• EXERCISE: Your task is to write out exactly the lines of the listing below, from the first down to the line that holds "Helgelandskraft AS is".

-- Opening Marker --

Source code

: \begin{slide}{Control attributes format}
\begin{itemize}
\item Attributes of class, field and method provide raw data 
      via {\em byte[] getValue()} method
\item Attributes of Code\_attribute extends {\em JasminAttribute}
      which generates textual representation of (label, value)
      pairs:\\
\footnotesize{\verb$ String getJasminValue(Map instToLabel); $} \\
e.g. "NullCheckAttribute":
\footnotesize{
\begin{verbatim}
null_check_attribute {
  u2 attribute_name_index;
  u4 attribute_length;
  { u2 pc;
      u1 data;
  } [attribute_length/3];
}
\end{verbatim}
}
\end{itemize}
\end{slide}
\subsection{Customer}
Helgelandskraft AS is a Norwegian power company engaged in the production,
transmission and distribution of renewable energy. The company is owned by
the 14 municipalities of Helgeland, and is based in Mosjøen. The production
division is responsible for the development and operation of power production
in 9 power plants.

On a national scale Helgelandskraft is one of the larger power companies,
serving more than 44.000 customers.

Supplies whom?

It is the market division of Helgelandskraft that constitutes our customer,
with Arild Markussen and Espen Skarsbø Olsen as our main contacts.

-- Closing Marker --

• ANSWER SECTION:
Source code

: \begin{slide}{Control attributes format}
\begin{itemize}
\item Attributes of class, field and method provide raw data 
      via {\em byte[] getValue()} method
\item Attributes of Code\_attribute extends {\em JasminAttribute}
      which generates textual representation of (label, value)
      pairs:\\
\footnotesize{\verb$ String getJasminValue(Map instToLabel); $} \\
e.g. "NullCheckAttribute":
\footnotesize{
\begin{verbatim}
null_check_attribute {
  u2 attribute_name_index;
  u4 attribute_length;
  { u2 pc;
      u1 data;
  } [attribute_length/3];
}
\end{verbatim}
}
\end{itemize}
\end{slide}
\subsection{Customer}
Helgelandskraft AS is a Norwegian power company engaged in the production,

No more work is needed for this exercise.